▶ [Task instructions]:
Filter the records below for the word "certified". Copy each line that holds it.

Segment Start: Data provided

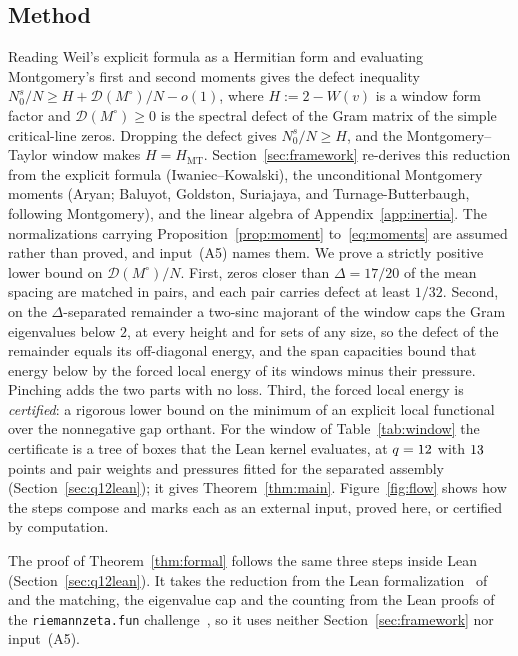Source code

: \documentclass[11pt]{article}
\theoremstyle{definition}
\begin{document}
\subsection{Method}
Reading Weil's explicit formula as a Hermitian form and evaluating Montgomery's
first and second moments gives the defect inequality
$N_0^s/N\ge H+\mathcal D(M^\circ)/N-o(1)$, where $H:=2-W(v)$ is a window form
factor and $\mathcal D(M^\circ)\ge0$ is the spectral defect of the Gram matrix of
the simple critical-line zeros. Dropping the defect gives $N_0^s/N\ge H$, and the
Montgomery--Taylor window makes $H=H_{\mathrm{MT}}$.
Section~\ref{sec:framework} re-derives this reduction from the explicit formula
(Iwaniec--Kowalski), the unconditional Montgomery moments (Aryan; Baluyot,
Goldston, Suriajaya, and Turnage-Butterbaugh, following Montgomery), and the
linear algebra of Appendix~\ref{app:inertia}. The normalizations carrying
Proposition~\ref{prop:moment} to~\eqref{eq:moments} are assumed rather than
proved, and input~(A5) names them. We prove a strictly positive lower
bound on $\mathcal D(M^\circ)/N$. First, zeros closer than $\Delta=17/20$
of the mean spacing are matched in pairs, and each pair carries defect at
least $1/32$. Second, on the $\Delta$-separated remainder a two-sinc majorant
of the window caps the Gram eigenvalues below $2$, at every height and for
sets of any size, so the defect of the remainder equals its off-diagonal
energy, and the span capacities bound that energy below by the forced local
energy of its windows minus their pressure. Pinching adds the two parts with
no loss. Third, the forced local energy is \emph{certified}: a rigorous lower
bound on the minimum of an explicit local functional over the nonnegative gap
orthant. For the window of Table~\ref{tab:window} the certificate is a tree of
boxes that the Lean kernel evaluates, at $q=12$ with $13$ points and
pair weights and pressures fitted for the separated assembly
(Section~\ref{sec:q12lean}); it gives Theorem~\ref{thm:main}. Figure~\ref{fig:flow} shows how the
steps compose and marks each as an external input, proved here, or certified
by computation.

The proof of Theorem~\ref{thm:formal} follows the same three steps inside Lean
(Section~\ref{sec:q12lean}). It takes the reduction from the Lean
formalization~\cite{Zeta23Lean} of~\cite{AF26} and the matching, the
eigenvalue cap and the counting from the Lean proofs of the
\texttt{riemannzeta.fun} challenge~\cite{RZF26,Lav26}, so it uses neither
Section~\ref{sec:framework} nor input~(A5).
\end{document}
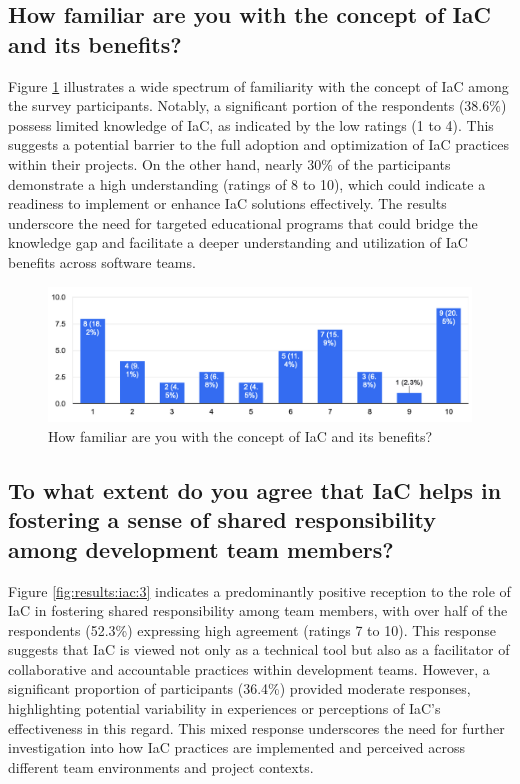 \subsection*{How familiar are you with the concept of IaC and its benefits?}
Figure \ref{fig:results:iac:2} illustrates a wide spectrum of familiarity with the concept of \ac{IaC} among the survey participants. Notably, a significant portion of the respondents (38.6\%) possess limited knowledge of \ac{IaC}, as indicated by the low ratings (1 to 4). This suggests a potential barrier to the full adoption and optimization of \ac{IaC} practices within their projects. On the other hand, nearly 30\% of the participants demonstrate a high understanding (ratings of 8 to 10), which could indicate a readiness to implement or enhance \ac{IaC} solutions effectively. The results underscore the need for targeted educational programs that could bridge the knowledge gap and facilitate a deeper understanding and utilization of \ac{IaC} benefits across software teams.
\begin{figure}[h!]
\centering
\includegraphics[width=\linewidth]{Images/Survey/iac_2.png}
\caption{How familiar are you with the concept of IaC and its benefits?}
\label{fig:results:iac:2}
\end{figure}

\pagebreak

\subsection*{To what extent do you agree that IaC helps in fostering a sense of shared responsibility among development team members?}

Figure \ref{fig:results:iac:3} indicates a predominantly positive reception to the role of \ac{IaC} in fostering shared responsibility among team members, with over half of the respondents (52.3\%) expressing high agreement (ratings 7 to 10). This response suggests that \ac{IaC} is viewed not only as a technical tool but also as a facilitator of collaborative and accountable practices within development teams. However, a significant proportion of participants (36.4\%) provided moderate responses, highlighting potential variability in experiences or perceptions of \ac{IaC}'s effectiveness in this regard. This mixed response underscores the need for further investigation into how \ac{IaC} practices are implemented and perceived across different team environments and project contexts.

Segment End: Data provided

▶ [Solution for this problem]:
no loss. Third, the forced local energy is \emph{certified}: a rigorous lower
steps compose and marks each as an external input, proved here, or certified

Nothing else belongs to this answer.